--- START ---

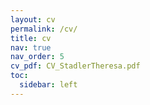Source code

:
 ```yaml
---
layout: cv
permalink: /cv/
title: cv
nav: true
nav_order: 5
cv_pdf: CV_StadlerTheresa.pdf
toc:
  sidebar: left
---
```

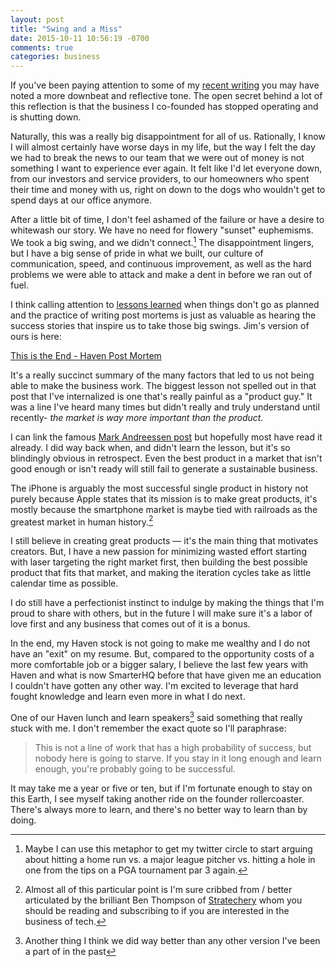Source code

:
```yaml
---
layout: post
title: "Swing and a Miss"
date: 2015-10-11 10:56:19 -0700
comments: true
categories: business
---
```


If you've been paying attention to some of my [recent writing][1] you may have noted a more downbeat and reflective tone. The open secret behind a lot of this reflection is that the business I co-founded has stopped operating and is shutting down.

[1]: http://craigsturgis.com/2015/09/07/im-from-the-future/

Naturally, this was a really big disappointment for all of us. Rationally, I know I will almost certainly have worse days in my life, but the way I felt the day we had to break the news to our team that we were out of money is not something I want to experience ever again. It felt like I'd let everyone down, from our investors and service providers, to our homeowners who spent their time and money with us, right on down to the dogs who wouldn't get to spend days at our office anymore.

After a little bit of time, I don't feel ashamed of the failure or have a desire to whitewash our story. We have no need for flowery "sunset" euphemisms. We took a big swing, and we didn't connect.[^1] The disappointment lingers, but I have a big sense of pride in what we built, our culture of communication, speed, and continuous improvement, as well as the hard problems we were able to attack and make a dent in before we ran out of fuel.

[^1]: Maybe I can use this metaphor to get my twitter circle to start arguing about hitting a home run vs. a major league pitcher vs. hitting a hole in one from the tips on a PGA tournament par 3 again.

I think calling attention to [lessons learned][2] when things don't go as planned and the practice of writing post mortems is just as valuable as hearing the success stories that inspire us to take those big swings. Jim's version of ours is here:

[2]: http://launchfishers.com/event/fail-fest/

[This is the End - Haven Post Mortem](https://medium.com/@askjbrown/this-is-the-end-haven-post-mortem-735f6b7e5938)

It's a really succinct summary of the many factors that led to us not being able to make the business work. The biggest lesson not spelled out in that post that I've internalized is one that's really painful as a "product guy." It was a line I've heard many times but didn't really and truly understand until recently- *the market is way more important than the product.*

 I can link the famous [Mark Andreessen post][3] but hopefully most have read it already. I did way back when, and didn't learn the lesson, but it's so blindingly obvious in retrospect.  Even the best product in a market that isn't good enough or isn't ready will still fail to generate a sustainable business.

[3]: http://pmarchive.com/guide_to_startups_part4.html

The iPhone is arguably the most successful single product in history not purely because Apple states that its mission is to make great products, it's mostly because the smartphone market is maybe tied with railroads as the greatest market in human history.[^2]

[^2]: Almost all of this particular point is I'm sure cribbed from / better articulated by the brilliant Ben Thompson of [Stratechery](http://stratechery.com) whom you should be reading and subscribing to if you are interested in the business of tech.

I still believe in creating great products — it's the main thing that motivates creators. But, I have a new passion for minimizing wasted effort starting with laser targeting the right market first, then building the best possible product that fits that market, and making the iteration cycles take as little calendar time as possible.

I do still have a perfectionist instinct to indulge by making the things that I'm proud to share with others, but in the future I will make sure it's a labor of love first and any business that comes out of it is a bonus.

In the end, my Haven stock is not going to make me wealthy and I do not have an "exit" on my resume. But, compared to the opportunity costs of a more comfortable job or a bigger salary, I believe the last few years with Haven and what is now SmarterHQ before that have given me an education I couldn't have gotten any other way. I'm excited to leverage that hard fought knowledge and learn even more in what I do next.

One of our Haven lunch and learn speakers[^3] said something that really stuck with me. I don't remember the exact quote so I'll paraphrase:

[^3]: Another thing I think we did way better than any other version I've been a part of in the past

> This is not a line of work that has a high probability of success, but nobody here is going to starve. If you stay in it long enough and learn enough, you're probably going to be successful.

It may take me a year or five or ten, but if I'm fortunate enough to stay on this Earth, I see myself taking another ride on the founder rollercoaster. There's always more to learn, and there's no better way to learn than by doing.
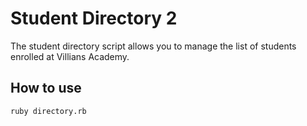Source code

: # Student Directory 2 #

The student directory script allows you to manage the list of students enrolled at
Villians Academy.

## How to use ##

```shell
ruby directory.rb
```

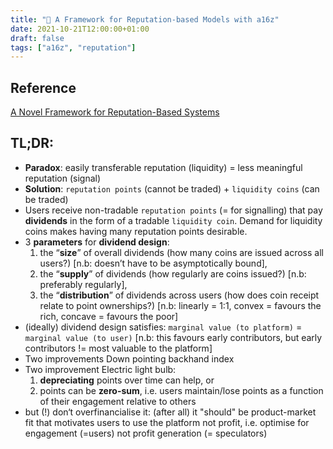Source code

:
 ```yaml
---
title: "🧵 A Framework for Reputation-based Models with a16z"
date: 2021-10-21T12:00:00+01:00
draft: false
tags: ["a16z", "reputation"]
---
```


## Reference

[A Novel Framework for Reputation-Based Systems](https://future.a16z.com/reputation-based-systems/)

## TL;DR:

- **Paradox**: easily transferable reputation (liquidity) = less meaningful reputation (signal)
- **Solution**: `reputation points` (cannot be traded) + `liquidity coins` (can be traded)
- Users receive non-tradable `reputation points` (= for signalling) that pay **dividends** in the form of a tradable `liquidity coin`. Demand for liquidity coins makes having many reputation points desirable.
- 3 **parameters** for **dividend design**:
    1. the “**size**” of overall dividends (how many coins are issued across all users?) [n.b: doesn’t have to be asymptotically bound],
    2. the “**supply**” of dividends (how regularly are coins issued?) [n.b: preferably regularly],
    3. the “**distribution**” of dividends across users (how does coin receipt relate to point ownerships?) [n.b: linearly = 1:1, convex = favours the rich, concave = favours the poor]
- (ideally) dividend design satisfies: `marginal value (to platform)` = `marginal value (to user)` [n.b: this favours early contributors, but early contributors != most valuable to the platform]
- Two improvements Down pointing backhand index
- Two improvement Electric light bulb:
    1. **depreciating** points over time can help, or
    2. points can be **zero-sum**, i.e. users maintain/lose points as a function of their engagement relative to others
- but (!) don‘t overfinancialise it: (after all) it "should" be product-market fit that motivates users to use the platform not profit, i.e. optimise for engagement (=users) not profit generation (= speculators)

--- END ---

WHAT TO PRODUCE ->
Aside from its pictures, the listing must be given again in full, exactly as it appears.

THE COMPLETED TASK ->
Source code

:
 ```yaml
---
layout: cv
permalink: /cv/
title: cv
nav: true
nav_order: 5
cv_pdf: CV_StadlerTheresa.pdf
toc:
  sidebar: left
---
```

Source code

:
```yaml
---
layout: post
title: "Swing and a Miss"
date: 2015-10-11 10:56:19 -0700
comments: true
categories: business
---
```


If you've been paying attention to some of my [recent writing][1] you may have noted a more downbeat and reflective tone. The open secret behind a lot of this reflection is that the business I co-founded has stopped operating and is shutting down.

[1]: http://craigsturgis.com/2015/09/07/im-from-the-future/

Naturally, this was a really big disappointment for all of us. Rationally, I know I will almost certainly have worse days in my life, but the way I felt the day we had to break the news to our team that we were out of money is not something I want to experience ever again. It felt like I'd let everyone down, from our investors and service providers, to our homeowners who spent their time and money with us, right on down to the dogs who wouldn't get to spend days at our office anymore.

After a little bit of time, I don't feel ashamed of the failure or have a desire to whitewash our story. We have no need for flowery "sunset" euphemisms. We took a big swing, and we didn't connect.[^1] The disappointment lingers, but I have a big sense of pride in what we built, our culture of communication, speed, and continuous improvement, as well as the hard problems we were able to attack and make a dent in before we ran out of fuel.

[^1]: Maybe I can use this metaphor to get my twitter circle to start arguing about hitting a home run vs. a major league pitcher vs. hitting a hole in one from the tips on a PGA tournament par 3 again.

I think calling attention to [lessons learned][2] when things don't go as planned and the practice of writing post mortems is just as valuable as hearing the success stories that inspire us to take those big swings. Jim's version of ours is here:

[2]: http://launchfishers.com/event/fail-fest/

[This is the End - Haven Post Mortem](https://medium.com/@askjbrown/this-is-the-end-haven-post-mortem-735f6b7e5938)

It's a really succinct summary of the many factors that led to us not being able to make the business work. The biggest lesson not spelled out in that post that I've internalized is one that's really painful as a "product guy." It was a line I've heard many times but didn't really and truly understand until recently- *the market is way more important than the product.*

 I can link the famous [Mark Andreessen post][3] but hopefully most have read it already. I did way back when, and didn't learn the lesson, but it's so blindingly obvious in retrospect.  Even the best product in a market that isn't good enough or isn't ready will still fail to generate a sustainable business.

[3]: http://pmarchive.com/guide_to_startups_part4.html

The iPhone is arguably the most successful single product in history not purely because Apple states that its mission is to make great products, it's mostly because the smartphone market is maybe tied with railroads as the greatest market in human history.[^2]

[^2]: Almost all of this particular point is I'm sure cribbed from / better articulated by the brilliant Ben Thompson of [Stratechery](http://stratechery.com) whom you should be reading and subscribing to if you are interested in the business of tech.

I still believe in creating great products — it's the main thing that motivates creators. But, I have a new passion for minimizing wasted effort starting with laser targeting the right market first, then building the best possible product that fits that market, and making the iteration cycles take as little calendar time as possible.

I do still have a perfectionist instinct to indulge by making the things that I'm proud to share with others, but in the future I will make sure it's a labor of love first and any business that comes out of it is a bonus.

In the end, my Haven stock is not going to make me wealthy and I do not have an "exit" on my resume. But, compared to the opportunity costs of a more comfortable job or a bigger salary, I believe the last few years with Haven and what is now SmarterHQ before that have given me an education I couldn't have gotten any other way. I'm excited to leverage that hard fought knowledge and learn even more in what I do next.

One of our Haven lunch and learn speakers[^3] said something that really stuck with me. I don't remember the exact quote so I'll paraphrase:

[^3]: Another thing I think we did way better than any other version I've been a part of in the past

> This is not a line of work that has a high probability of success, but nobody here is going to starve. If you stay in it long enough and learn enough, you're probably going to be successful.

It may take me a year or five or ten, but if I'm fortunate enough to stay on this Earth, I see myself taking another ride on the founder rollercoaster. There's always more to learn, and there's no better way to learn than by doing.
Source code

: # Student Directory 2 #

The student directory script allows you to manage the list of students enrolled at
Villians Academy.

## How to use ##

```shell
ruby directory.rb
```

Source code

:
 ```yaml
---
title: "🧵 A Framework for Reputation-based Models with a16z"
date: 2021-10-21T12:00:00+01:00
draft: false
tags: ["a16z", "reputation"]
---
```


## Reference

[A Novel Framework for Reputation-Based Systems](https://future.a16z.com/reputation-based-systems/)

## TL;DR:

- **Paradox**: easily transferable reputation (liquidity) = less meaningful reputation (signal)
- **Solution**: `reputation points` (cannot be traded) + `liquidity coins` (can be traded)
- Users receive non-tradable `reputation points` (= for signalling) that pay **dividends** in the form of a tradable `liquidity coin`. Demand for liquidity coins makes having many reputation points desirable.
- 3 **parameters** for **dividend design**:
    1. the “**size**” of overall dividends (how many coins are issued across all users?) [n.b: doesn’t have to be asymptotically bound],
    2. the “**supply**” of dividends (how regularly are coins issued?) [n.b: preferably regularly],
    3. the “**distribution**” of dividends across users (how does coin receipt relate to point ownerships?) [n.b: linearly = 1:1, convex = favours the rich, concave = favours the poor]
- (ideally) dividend design satisfies: `marginal value (to platform)` = `marginal value (to user)` [n.b: this favours early contributors, but early contributors != most valuable to the platform]
- Two improvements Down pointing backhand index
- Two improvement Electric light bulb:
    1. **depreciating** points over time can help, or
    2. points can be **zero-sum**, i.e. users maintain/lose points as a function of their engagement relative to others
- but (!) don‘t overfinancialise it: (after all) it "should" be product-market fit that motivates users to use the platform not profit, i.e. optimise for engagement (=users) not profit generation (= speculators)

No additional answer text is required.